Hit Dice: Elf gets a d6 vs. fighter's d8. After the 9th, the elf gets +1 hit points per extra level. The fighter gets +2.
Attack Rolls: Elf and Fighter enjoy the same attack table when using the standard rules. The RC's optional rules suggest using the cleric's combat table instead.
Saves: The elf's saves are way better than either the fighter's or the magic-user's. They bottom out at 2 starting at 10th level. RC's optional rules do not alter this, so from 10th to 36th level, the elf saves with just a 2 or higher on a d20. Hmm...
XPs: Ouch. The fighter needs 2,000 XP to reach level 2. The magic-user needs 2,500. The elf needs 4,000. Though I understand the logic, I think that's a bit much since the elf isn't as good as a fighter and is limited in its experience levels. It's not much fun trying to level up these elves either.
Spells: In the standard rules, the elf acquires spells like magic-users, but is limited to 5th level spells. In the RC's optional rules, there's no limitation.

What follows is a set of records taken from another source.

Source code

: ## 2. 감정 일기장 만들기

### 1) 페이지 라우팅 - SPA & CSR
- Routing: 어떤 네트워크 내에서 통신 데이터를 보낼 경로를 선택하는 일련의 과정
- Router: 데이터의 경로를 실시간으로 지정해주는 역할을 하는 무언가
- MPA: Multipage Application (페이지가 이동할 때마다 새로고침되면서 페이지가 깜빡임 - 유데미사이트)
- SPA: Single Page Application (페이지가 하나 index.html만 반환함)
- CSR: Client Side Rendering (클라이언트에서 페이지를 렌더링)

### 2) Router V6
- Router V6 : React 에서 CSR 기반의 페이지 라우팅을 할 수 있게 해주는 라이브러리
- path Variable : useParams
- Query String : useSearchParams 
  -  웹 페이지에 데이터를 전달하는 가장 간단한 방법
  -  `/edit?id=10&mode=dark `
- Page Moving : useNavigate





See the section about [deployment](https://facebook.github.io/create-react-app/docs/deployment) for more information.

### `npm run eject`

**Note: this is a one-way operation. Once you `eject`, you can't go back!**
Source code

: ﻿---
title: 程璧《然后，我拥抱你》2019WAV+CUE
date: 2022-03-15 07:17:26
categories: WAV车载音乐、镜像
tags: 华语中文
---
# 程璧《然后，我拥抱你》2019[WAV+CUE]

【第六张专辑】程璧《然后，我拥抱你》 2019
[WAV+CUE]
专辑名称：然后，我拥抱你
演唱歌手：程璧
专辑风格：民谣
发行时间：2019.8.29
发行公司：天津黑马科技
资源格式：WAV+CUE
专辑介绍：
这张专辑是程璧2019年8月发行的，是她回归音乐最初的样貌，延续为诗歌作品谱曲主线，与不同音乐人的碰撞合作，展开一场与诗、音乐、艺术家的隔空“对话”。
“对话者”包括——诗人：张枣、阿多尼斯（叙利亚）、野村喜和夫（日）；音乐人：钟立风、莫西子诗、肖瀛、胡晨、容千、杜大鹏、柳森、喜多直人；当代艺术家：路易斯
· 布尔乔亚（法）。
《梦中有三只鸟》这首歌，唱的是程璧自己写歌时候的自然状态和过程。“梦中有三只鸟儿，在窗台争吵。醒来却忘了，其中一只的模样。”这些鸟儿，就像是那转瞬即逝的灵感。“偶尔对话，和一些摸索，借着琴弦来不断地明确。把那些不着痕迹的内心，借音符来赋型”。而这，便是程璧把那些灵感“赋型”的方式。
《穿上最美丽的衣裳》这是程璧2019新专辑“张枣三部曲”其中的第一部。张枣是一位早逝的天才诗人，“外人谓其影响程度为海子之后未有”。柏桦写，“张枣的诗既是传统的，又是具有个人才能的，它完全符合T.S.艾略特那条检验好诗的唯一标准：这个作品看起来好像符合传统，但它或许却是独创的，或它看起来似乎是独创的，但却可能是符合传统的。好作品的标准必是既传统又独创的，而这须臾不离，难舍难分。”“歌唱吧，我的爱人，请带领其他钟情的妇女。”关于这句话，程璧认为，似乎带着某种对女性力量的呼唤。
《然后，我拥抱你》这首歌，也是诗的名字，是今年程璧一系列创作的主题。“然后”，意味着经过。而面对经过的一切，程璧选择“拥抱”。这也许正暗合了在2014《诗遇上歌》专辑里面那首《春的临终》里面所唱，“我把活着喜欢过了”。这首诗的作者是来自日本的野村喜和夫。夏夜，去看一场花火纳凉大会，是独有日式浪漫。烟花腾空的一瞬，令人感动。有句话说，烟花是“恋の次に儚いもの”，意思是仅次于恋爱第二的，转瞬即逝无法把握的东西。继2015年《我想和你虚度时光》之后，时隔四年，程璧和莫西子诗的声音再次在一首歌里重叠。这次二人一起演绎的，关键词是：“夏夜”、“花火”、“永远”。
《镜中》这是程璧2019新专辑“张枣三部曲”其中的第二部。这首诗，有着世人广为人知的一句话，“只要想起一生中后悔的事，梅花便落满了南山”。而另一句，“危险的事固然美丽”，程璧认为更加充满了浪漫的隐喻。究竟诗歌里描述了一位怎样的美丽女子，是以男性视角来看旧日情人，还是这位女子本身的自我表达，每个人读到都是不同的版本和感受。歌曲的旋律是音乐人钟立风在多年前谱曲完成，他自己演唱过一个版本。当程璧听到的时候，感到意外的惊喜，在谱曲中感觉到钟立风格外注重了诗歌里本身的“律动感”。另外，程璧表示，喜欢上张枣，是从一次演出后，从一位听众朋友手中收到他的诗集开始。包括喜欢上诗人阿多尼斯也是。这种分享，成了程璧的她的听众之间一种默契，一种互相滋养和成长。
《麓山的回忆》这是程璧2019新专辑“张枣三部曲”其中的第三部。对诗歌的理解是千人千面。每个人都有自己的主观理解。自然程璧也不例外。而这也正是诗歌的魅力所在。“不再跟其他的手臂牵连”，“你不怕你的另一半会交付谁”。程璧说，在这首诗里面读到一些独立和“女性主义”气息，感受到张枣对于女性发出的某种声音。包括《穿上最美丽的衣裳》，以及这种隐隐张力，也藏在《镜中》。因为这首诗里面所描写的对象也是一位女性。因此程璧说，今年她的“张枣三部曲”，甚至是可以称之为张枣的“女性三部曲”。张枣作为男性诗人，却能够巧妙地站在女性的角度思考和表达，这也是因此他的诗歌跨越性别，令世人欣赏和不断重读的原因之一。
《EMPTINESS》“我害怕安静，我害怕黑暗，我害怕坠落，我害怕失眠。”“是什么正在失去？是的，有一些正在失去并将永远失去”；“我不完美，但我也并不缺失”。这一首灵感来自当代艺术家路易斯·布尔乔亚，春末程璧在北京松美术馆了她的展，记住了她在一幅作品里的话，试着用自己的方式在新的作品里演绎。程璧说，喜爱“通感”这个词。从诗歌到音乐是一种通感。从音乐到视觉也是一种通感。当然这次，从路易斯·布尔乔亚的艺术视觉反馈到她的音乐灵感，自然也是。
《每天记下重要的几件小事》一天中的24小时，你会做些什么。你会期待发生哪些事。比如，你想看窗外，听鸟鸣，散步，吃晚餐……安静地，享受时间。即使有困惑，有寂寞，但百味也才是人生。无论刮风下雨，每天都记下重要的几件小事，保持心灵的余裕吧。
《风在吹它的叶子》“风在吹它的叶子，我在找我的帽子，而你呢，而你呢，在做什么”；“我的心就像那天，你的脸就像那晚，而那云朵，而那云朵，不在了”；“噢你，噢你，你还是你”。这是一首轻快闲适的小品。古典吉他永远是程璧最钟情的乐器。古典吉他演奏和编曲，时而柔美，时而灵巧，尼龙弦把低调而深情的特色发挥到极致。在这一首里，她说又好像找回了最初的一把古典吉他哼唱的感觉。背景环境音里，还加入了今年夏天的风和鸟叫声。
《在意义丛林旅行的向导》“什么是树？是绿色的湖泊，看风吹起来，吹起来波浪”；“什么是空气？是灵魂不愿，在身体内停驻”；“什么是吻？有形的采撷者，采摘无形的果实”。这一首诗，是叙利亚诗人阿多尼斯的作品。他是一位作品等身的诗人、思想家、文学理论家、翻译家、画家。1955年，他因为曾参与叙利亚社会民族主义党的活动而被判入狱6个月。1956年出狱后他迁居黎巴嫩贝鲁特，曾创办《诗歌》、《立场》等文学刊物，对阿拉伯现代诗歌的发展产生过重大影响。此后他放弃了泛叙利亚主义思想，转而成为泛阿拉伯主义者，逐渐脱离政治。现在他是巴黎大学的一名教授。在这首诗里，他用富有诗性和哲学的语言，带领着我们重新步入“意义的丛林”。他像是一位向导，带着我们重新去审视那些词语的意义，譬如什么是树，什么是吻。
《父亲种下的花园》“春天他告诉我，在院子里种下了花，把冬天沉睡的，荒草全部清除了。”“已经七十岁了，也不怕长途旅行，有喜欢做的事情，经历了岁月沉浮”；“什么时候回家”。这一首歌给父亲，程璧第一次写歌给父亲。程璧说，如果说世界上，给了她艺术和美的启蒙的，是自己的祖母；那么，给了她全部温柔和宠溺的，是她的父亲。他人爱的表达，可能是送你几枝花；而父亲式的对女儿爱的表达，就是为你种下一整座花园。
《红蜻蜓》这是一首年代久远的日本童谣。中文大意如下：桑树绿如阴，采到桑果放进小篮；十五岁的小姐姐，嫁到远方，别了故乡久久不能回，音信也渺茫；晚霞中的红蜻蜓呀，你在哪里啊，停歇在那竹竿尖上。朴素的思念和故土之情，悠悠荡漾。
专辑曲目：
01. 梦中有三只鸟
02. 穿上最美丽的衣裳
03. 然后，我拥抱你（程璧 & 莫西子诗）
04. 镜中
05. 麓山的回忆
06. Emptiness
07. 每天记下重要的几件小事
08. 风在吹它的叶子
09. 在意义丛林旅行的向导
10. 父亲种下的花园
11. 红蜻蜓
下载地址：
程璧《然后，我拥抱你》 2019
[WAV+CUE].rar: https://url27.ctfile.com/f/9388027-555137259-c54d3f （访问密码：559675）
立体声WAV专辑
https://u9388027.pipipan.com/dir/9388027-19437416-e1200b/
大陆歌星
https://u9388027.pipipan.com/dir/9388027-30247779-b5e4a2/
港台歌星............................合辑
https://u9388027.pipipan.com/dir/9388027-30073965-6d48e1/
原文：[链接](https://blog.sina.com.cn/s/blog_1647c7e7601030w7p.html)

Conclusion: The elf isn't quite as good as a human fighter with standard rules. With the RC's optional rules, they get worse. Saves in the RC's optional treatment are downright goofy in my opinion. XPs are a pain to deal with either way. Since the elf isn't supposed to be as good as a specialized fighter, why then should the elf be as good as a specialized magic-user? I'm sure everyone has their own opinions on the matter. If the elf were as good as either class in every way, then 4,500 XP would be needed to reach level 2 (F 2,000 + M-U 2,500 = 4,500 XP). I'm definitely not going there! I'd like to suggest a hybrid solution that takes all the above factors in consideration.
"Alternate" Elf with Extra Spells and no Level Limitation
Base Hit Dice remain a d6, with +1 hp per extra level above level 9. Use the Cleric attack table and saving throws.
For spells, I went with a completely different scheme, following the idea that: 1. More spells are needed at low levels; 2. Elves just aren't quite as good as specialized magic-users (compare with the previous article).
As a consequence, I reduced the maximum number of spells elves can get at level 36, and also increased experience requirements to earn higher level spells. The effect of this is somewhat lessened by the lower XP progression at lower levels. An elf earns its first 9th level spell at level 25 vs. level 21 for a specialized magic-user. That is to say that the elf suggested above needs 3.5 million XPs for that first 9th level spell, vs. 2.1 million for the magic-user (vs. 3.3 million suggested in the RC's optional rules).
Consequently, the elf suggested above has no hard limitations compared with the two versions given in the RC, has more spells to start with, but does not compete directly with either the fighter or the magic-user classes. It's a hybrid solution for a hybrid class.